Trismus is a common complication after head and neck cancer treatment. Structured exercise intervention with jaw mobilizing devices has shown to improve Maximum Interincisal Opening (MIO), reduce trismus related symptoms and improve quality of life. The aim of this study was to investigate long-term effects of jaw exercise therapy. Patients were included between 2007 and 2012, and data was collected pre- and post-intervention and at 3 year post-intervention. Patients (n=50) in the intervention group performed jaw exercises during 10 weeks, starting 3 to 6 months post[1]radiotherapy. At the 3-year follow-up 87% of the intervention group had no trismus (MIO>35mm). Furthermore, the intervention group showed a significantly improved mean MIO, less trismus-related symptoms (Gothenburg trismus questionnaire) and an improved health related quality of life (EORTC QLQ). The findings indicate that jaw exercises are effective up to 3 years post-intervention. It is recommended to start jaw exercise therapy early and to continue long term to maximize the results.
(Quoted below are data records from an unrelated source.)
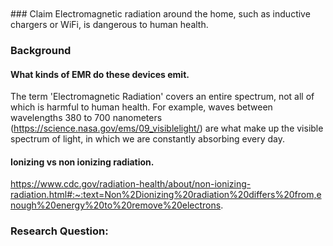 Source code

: <br/>

<br/>
### Claim
Electromagnetic radiation around the home, such as inductive chargers or WiFi, is dangerous to human health.

### Background

#### What kinds of EMR do these devices emit. 

The term 'Electromagnetic Radiation' covers an entire spectrum, not all of which is harmful to human health. For example, waves between wavelengths 380 to 700 nanometers (https://science.nasa.gov/ems/09_visiblelight/) are what make up the visible spectrum of light, in which we are constantly absorbing every day. 

#### Ionizing vs non ionizing radiation.




https://www.cdc.gov/radiation-health/about/non-ionizing-radiation.html#:~:text=Non%2Dionizing%20radiation%20differs%20from,enough%20energy%20to%20remove%20electrons.

### Research Question:
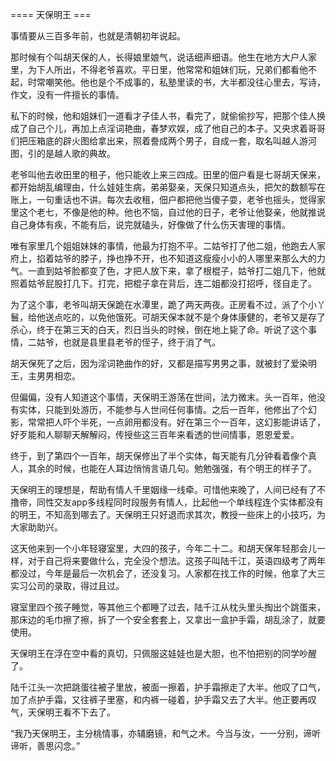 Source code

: 


==== 天保明王  ===


事情要从三百多年前，也就是清朝初年说起。

那时候有个叫胡天保的人，长得娘里娘气，说话细声细语。他生在地方大户人家里，为下人所出，不得老爷喜欢。平日里，他常常和姐妹们玩，兄弟们都看他不起，时常嘲笑他。他也是个不成事的，私塾里读的书，大半都没往心里去，写诗，作文，没有一件擅长的事情。

私下的时候，他和姐妹们一道看才子佳人书，看完了，就偷偷抄写，把那个佳人换成了自己个儿，再加上点淫词艳曲，春梦欢娱，成了他自己的本子。又央求着哥哥们把压箱底的辟火图给拿出来，照着誊成两个男子，自成一套，取名叫越人游河图，引的是越人歌的典故。

老爷叫他去收田里的租子，他只能收上来三四成。田里的佃户看是七哥胡天保来，都开始胡乱编理由，什么娃娃生病，弟弟娶亲，天保只知道点头，把欠的数额写在账上，一句重话也不讲。每次去收租，佃户都把他当傻子耍，老爷也摇头，觉得家里这个老七，不像是他的种。他也不恼，自过他的日子，老爷让他娶亲，他就推说自己身体有疾，不能有后，说完就磕头，好像做了什么伤天害理的事情。

唯有家里几个姐姐妹妹的事情，他最为打抱不平。二姑爷打了他二姐，他跑去人家府上，掐着姑爷的脖子，挣也挣不开，也不知道这瘦瘦小小的人哪里来那么大的力气。一直到姑爷脸都变了色，才把人放下来，拿了根棍子，姑爷打二姐几下，他就照着姑爷屁股打几下。打完，把棍子拿在背后，连二姐都没打招呼，径自走了。

为了这个事，老爷叫胡天保跪在水潭里，跪了两天两夜。正房看不过，派了个小丫鬟，给他送点吃的，以免他饿死。可胡天保本就不是个身体康健的，老爷又是存了杀心，终于在第三天的白天，烈日当头的时候，倒在地上毙了命。听说了这个事情，二姑爷，也就是县里县老爷的侄子，终于消了气。

胡天保死了之后，因为淫词艳曲作的好，又都是描写男男之事，就被封了爱染明王，主男男相恋。

但偏偏，没有人知道这个事情，天保明王游荡在世间，法力微末。头一百年，他没有实体，只能到处游历，不能参与人世间任何事情。之后一百年，他修出了个幻影，常常把人吓个半死，一点卵用都没有。好在第三个一百年，这幻影能讲话了，好歹能和人聊聊天解解闷，传授些这三百年来看透的世间情事，恩恩爱爱。

终于，到了第四个一百年，胡天保修出了半个实体，每天能有几分钟看着像个真人，其余的时候，也能在人耳边悄悄言语几句。勉勉强强，有个明王的样子了。

天保明王的理想是，帮助有情人千里姻缘一线牵。可惜他来晚了，人间已经有了不撸帝，同性交友app多线程同时段服务有情人，比起他一个单线程连个实体都没有的明王，不知高到哪去了。天保明王只好退而求其次，教授一些床上的小技巧，为大家助助兴。

这天他来到一个小年轻寝室里，大四的孩子，今年二十二。和胡天保年轻那会儿一样，对于自己将来要做什么，完全没个想法。这孩子叫陆千江，英语四级考了两年都没过，今年是最后一次机会了，还没复习。人家都在找工作的时候，他拿了大三实习公司的录取，得过且过。

寝室里四个孩子睡觉，等其他三个都睡了过去，陆千江从枕头里头掏出个跳蛋来，那床边的毛巾擦了擦，拆了一个安全套套上，又拿出一盒护手霜，胡乱涂了，就要使用。

天保明王在浮在空中看的真切，只佩服这娃娃也是大胆，也不怕把别的同学吵醒了。

陆千江头一次把跳蛋往被子里放，被面一擦着，护手霜擦走了大半。他叹了口气，加了点护手霜，又往裤子里塞，和内裤一碰着，护手霜又去了大半。他正要再叹气，天保明王看不下去了。

“我乃天保明王，主分桃情事，亦辅磨镜，和气之术。今当与汝，一一分别，谛听谛听，善思闪念。” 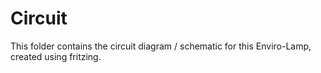 # Circuit
This folder contains the circuit diagram / schematic for this Enviro-Lamp, created using fritzing.
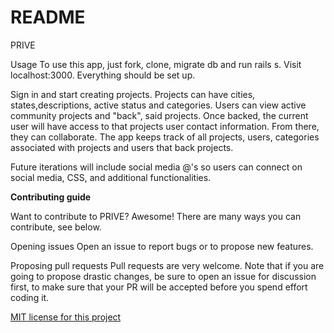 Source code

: # README

PRIVE

Usage To use this app, just fork, clone, migrate db and run rails s. Visit localhost:3000. Everything should be set up.

Sign in and start creating projects. Projects can have cities, states,descriptions, active status and categories. Users can view active community projects and "back", said projects. Once backed, the current user will have access to that projects user contact information. From there, they can collaborate. The app keeps track of all projects, users, categories associated with projects and users that back projects.

Future iterations will include social media @'s so users can connect on social media, CSS, and additional functionalities.

**Contributing guide**

Want to contribute to PRIVE? Awesome! There are many ways you can contribute, see below.

Opening issues
Open an issue to report bugs or to propose new features.

Proposing pull requests
Pull requests are very welcome. Note that if you are going to propose drastic changes, be sure to open an issue for discussion first, to make sure that your PR will be accepted before you spend effort coding it.

[MIT license for this project](projekt/LICENSE.md)
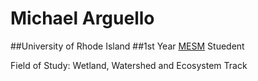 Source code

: # Michael Arguello

##University of Rhode Island 
##1st Year [MESM](https://web.uri.edu/cels-gradprograms/mesm/#) Stuedent 

Field of Study: Wetland, Watershed and Ecosystem Track
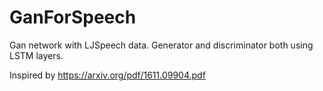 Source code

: # GanForSpeech 

Gan network with LJSpeech data. Generator and discriminator both using LSTM layers.

Inspired by https://arxiv.org/pdf/1611.09904.pdf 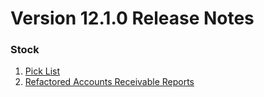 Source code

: # Version 12.1.0 Release Notes

### Stock

1. [Pick List](https://erpadda.com/docs/user/manual/en/stock/pick-list)
2. [Refactored Accounts Receivable Reports](https://erpadda.com/docs/user/manual/en/accounts/accounting-reports#2-accounting-statements)
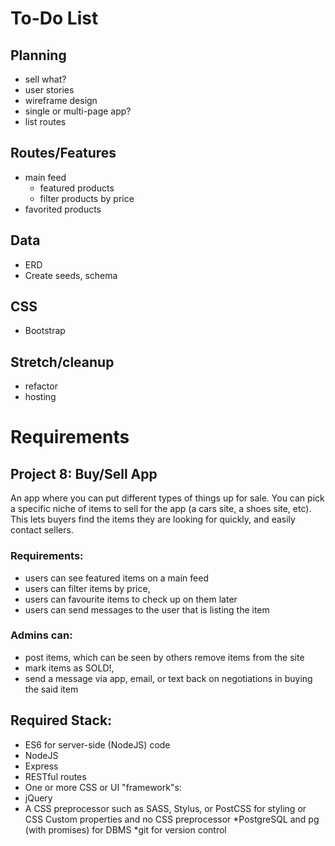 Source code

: # To-Do List

## Planning

* sell what?
* user stories
* wireframe design
* single or multi-page app?
* list routes


## Routes/Features
  * main feed
    * featured products
    * filter products by price
  * favorited products

## Data
* ERD
* Create seeds, schema

## CSS
* Bootstrap

## Stretch/cleanup
* refactor
* hosting

# Requirements

## Project 8: Buy/Sell App

An app where you can put different types of things up for sale. You can pick a specific niche of items to sell for the app (a cars site, a shoes site, etc). This lets buyers find the items they are looking for quickly, and easily contact sellers.

### Requirements:
* users can see featured items on a main feed
* users can filter items by price,
* users can favourite items to check up on them later
* users can send messages to the user that is listing the item

### Admins can:

* post items, which can be seen by others
remove items from the site
* mark items as SOLD!,
* send a message via app, email, or text back on negotiations in buying the said item

## Required Stack:

* ES6 for server-side (NodeJS) code
* NodeJS
* Express
* RESTful routes
* One or more CSS or UI "framework"s:
* jQuery
* A CSS preprocessor such as SASS, Stylus, or PostCSS for styling or CSS Custom properties and no CSS preprocessor
*PostgreSQL and pg (with promises) for DBMS
*git for version control
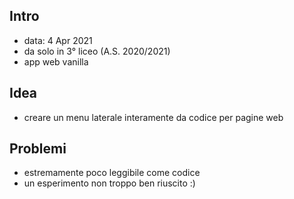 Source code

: ## Intro
- data: 4 Apr 2021
- da solo in 3° liceo (A.S. 2020/2021)
- app web vanilla

## Idea
- creare un menu laterale interamente da codice per pagine web

## Problemi
- estremamente poco leggibile come codice
- un esperimento non troppo ben riuscito :) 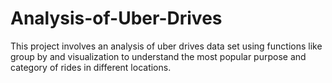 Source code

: # Analysis-of-Uber-Drives
This project involves an analysis of uber drives data set using functions like group by and visualization to understand the most popular purpose and category of rides in different locations.
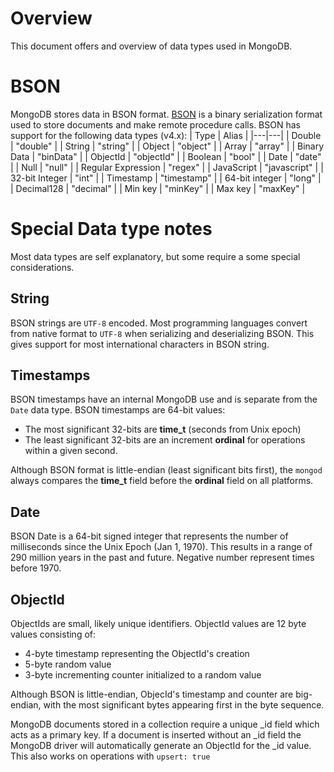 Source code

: # Overview

This document offers and overview of data types used in MongoDB.

# BSON

MongoDB stores data in BSON format. [BSON](http://bsonspec.org/) is a binary serialization format used to store documents and make remote procedure calls. BSON has support for the following data types (v4.x):
| Type | Alias |
|---|---|
| Double | "double" |
| String | "string" |
| Object | "object" |
| Array | "array" |
| Binary Data | "binData" |
| ObjectId | "objectId" |
| Boolean | "bool" |
| Date | "date" |
| Null | "null" |
| Regular Expression | "regex" |
| JavaScript | "javascript" |
| 32-bit Integer | "int" |
| Timestamp | "timestamp" |
| 64-bit integer | "long" |
| Decimal128 | "decimal" |
| Min key | "minKey" |
| Max key | "maxKey" |

# Special Data type notes

Most data types are self explanatory, but some require a some special considerations.

## String

BSON strings are `UTF-8` encoded. Most programming languages convert from native format to `UTF-8` when serializing and deserializing BSON. This gives support for most international characters in BSON string.

## Timestamps

BSON timestamps have an internal MongoDB use and is separate from the `Date` data type. BSON timestamps are 64-bit values:

- The most significant 32-bits are **time_t** (seconds from Unix epoch)
- The least significant 32-bits are an increment **ordinal** for operations within a given second.

Although BSON format is little-endian (least significant bits first), the `mongod` always compares the **time_t** field before the **ordinal** field on all platforms.

## Date

BSON Date is a 64-bit signed integer that represents the number of milliseconds since the Unix Epoch (Jan 1, 1970). This results in a range of 290 million years in the past and future. Negative number represent times before 1970.

## ObjectId

ObjectIds are small, likely unique identifiers. ObjectId values are 12 byte values consisting of:

- 4-byte timestamp representing the ObjectId's creation
- 5-byte random value
- 3-byte incrementing counter initialized to a random value

Although BSON is little-endian, ObjecId's timestamp and counter are big-endian, with the most significant bytes appearing first in the byte sequence.

MongoDB documents stored in a collection require a unique \_id field which acts as a primary key. If a document is inserted without an \_id field the MongoDB driver will automatically generate an ObjectId for the \_id value. This also works on operations with `upsert: true`
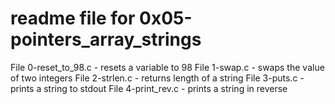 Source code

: # readme file for 0x05-pointers_array_strings
File 0-reset_to_98.c - resets a variable to 98
File 1-swap.c - swaps the value of two integers
File 2-strlen.c - returns length of a string
File 3-puts.c - prints a string to stdout
File 4-print_rev.c - prints a string in reverse
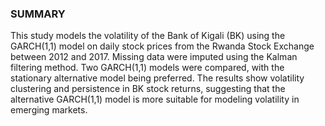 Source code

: ### SUMMARY 

This study models the volatility of the Bank of Kigali (BK) using the GARCH(1,1)
model on daily stock prices from the Rwanda Stock Exchange between 2012 and 2017.
Missing data were imputed using the Kalman filtering method. Two GARCH(1,1)
models were compared, with the stationary alternative model being preferred. The
results show volatility clustering and persistence in BK stock returns, suggesting
that the alternative GARCH(1,1) model is more suitable for modeling volatility in
emerging markets.
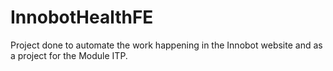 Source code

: # InnobotHealthFE
Project done to automate the work happening in the Innobot website and as a project for the Module ITP.
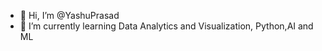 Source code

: - 👋 Hi, I’m @YashuPrasad
- 🌱 I’m currently learning Data Analytics and Visualization, Python,AI and ML

<!---
YashuPrasad/YashuPrasad is a ✨ special ✨ repository because its `README.md` (this file) appears on your GitHub profile.
You can click the Preview link to take a look at your changes.
--->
Laryngectomy and constipation

Sirin G & Sirin S. Functional constipation as a neglected condition in laryngectomized patients. Turk J Gastroenterol. 2020 Feb;31(2):120-127. doi: 10.5152/tjg.2020.19887

Constipation is an underexposed problem in laryngectomized patients. Dietary changes, loss of mobility, medications, anxiety and depression are mentioned as factors contributing to this issue. With this study the authors aim to assess differences between surgical or laryngeal preservation treatment. The relationship between the loss of the glottic closure and the possible associated factors in the development of constipation are also investigated. Between 2015 and 2019, 55 patients without pre-treatment presence of constipation were included, of which 30 underwent total laryngectomy (TL) and 25 chemoradiotherapy (CRT). The presence of constipation was assessed in the 3rd and in the 6th month after treatment. Patients treated with TL showed a significant higher frequency of constipation. The loss of glottic closure was the most important factor, especially in the early postoperative period. Patients diagnosed with constipation 3 months post[1]treatment were provided with dietary and lifestyle change recommendations, and closing the tracheostoma during defecation was recommended. At 6 months post-treatment the constipation incidence decreased in the TL group, but increased in the CRT group.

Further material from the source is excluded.